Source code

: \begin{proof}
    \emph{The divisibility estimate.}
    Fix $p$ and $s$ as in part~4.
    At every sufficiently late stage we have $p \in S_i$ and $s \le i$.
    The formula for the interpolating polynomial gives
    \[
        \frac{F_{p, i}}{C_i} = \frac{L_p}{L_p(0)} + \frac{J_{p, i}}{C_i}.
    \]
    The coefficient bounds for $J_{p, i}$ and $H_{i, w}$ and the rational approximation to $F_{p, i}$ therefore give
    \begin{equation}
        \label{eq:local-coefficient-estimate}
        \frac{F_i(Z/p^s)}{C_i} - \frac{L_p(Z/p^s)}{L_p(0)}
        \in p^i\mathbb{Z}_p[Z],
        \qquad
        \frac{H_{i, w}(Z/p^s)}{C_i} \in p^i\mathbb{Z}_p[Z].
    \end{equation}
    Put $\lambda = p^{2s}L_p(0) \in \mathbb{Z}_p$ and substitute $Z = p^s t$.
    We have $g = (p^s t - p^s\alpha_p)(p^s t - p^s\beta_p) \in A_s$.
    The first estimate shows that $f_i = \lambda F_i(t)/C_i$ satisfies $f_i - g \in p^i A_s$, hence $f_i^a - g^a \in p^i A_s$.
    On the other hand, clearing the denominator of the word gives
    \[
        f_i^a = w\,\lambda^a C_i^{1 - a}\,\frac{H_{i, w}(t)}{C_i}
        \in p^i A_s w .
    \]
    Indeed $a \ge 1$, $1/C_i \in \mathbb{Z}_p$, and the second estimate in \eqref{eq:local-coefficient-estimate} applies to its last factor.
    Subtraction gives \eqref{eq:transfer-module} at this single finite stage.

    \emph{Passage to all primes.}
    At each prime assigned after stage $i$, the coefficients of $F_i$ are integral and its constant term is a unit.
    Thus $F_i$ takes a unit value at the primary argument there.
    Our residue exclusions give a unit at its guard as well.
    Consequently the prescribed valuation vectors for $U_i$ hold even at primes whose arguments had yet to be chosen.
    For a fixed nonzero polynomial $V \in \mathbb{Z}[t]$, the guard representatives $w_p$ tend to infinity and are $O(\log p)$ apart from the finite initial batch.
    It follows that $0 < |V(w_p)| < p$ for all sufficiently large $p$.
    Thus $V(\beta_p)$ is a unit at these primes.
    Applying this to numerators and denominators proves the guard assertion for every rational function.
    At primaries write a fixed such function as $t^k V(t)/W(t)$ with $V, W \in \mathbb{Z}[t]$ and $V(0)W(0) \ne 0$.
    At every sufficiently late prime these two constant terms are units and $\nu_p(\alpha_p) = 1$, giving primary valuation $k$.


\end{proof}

::::::::

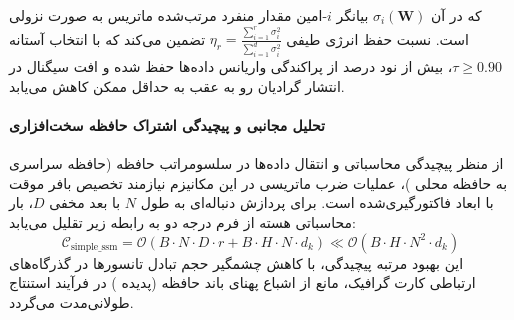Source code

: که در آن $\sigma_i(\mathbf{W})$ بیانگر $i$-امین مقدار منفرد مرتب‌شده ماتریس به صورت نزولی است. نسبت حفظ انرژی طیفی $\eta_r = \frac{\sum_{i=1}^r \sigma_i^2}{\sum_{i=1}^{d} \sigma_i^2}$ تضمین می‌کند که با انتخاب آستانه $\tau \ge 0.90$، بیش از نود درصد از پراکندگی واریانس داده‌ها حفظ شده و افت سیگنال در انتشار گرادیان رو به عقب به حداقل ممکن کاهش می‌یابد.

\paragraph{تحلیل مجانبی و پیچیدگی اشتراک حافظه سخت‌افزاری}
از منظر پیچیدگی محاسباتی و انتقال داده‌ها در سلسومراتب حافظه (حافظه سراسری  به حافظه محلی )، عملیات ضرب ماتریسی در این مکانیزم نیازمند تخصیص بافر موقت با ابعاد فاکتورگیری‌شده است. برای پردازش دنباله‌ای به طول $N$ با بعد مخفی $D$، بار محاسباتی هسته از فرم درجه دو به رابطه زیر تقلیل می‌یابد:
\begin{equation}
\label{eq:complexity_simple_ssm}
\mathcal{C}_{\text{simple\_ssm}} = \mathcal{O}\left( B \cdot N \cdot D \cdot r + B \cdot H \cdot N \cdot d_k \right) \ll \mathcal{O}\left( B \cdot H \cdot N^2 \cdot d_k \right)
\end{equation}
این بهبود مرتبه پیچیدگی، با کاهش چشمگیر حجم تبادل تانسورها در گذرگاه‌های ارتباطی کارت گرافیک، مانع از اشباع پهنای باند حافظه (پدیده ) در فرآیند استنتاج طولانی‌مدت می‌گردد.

::::::::

=== WORK TO COMPLETE ===
Search the data for "lambda" and list every line in which it occurs.

=== RESULT OF THE EXERCISE ===
    Put $\lambda = p^{2s}L_p(0) \in \mathbb{Z}_p$ and substitute $Z = p^s t$.
    The first estimate shows that $f_i = \lambda F_i(t)/C_i$ satisfies $f_i - g \in p^i A_s$, hence $f_i^a - g^a \in p^i A_s$.
        f_i^a = w\,\lambda^a C_i^{1 - a}\,\frac{H_{i, w}(t)}{C_i}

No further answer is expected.